Segment Start: INFORMATION

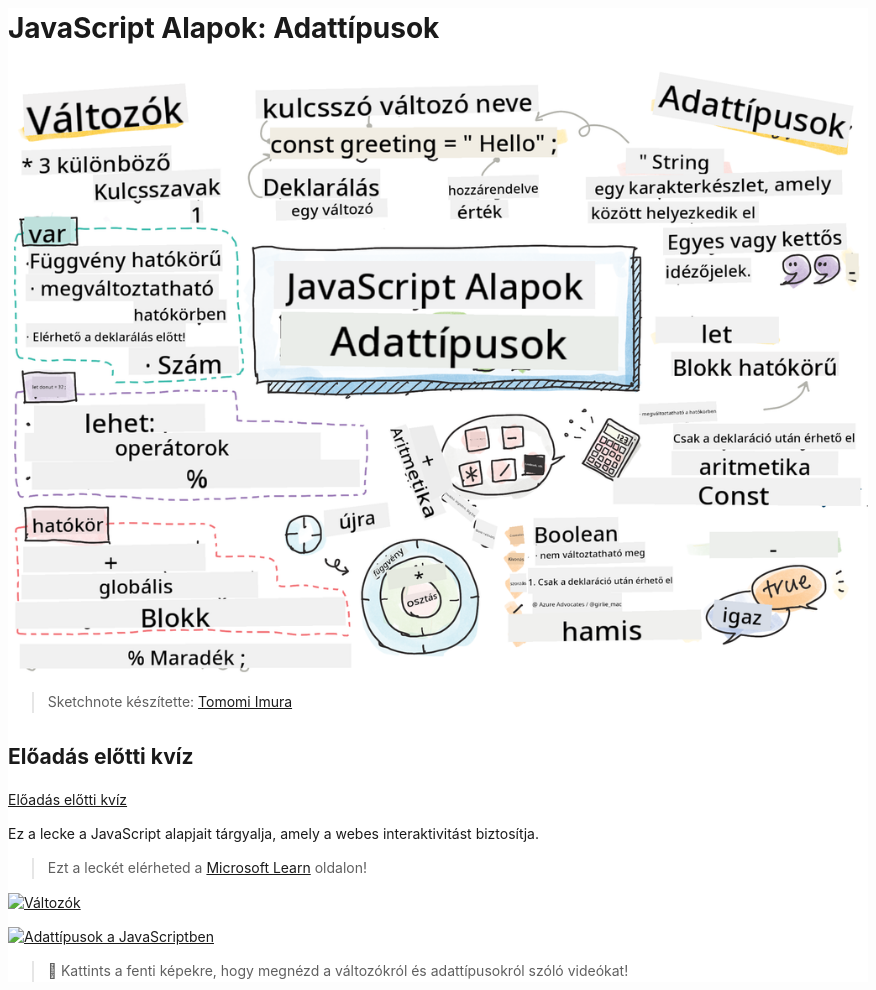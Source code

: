 
# JavaScript Alapok: Adattípusok

![JavaScript Alapok - Adattípusok](../../../../translated_images/webdev101-js-datatypes.4cc470179730702c756480d3ffa46507f746e5975ebf80f99fdaaf1cff09a7f4.hu.png)
> Sketchnote készítette: [Tomomi Imura](https://twitter.com/girlie_mac)

## Előadás előtti kvíz
[Előadás előtti kvíz](https://ff-quizzes.netlify.app/web/)

Ez a lecke a JavaScript alapjait tárgyalja, amely a webes interaktivitást biztosítja.

> Ezt a leckét elérheted a [Microsoft Learn](https://docs.microsoft.com/learn/modules/web-development-101-variables/?WT.mc_id=academic-77807-sagibbon) oldalon!

[![Változók](https://img.youtube.com/vi/JNIXfGiDWM8/0.jpg)](https://youtube.com/watch?v=JNIXfGiDWM8 "Változók a JavaScriptben")

[![Adattípusok a JavaScriptben](https://img.youtube.com/vi/AWfA95eLdq8/0.jpg)](https://youtube.com/watch?v=AWfA95eLdq8 "Adattípusok a JavaScriptben")

> 🎥 Kattints a fenti képekre, hogy megnézd a változókról és adattípusokról szóló videókat!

Segment End: INFORMATION

* [YOUR INSTRUCTIONS] Leave out the images and transcribe all the records exactly.

* [TASK RESPONSE]
Source code

: 
# JavaScript Alapok: Adattípusok

![JavaScript Alapok - Adattípusok](../../../../translated_images/webdev101-js-datatypes.4cc470179730702c756480d3ffa46507f746e5975ebf80f99fdaaf1cff09a7f4.hu.png)
> Sketchnote készítette: [Tomomi Imura](https://twitter.com/girlie_mac)

## Előadás előtti kvíz
[Előadás előtti kvíz](https://ff-quizzes.netlify.app/web/)

Ez a lecke a JavaScript alapjait tárgyalja, amely a webes interaktivitást biztosítja.

> Ezt a leckét elérheted a [Microsoft Learn](https://docs.microsoft.com/learn/modules/web-development-101-variables/?WT.mc_id=academic-77807-sagibbon) oldalon!

[![Változók](https://img.youtube.com/vi/JNIXfGiDWM8/0.jpg)](https://youtube.com/watch?v=JNIXfGiDWM8 "Változók a JavaScriptben")

[![Adattípusok a JavaScriptben](https://img.youtube.com/vi/AWfA95eLdq8/0.jpg)](https://youtube.com/watch?v=AWfA95eLdq8 "Adattípusok a JavaScriptben")

> 🎥 Kattints a fenti képekre, hogy megnézd a változókról és adattípusokról szóló videókat!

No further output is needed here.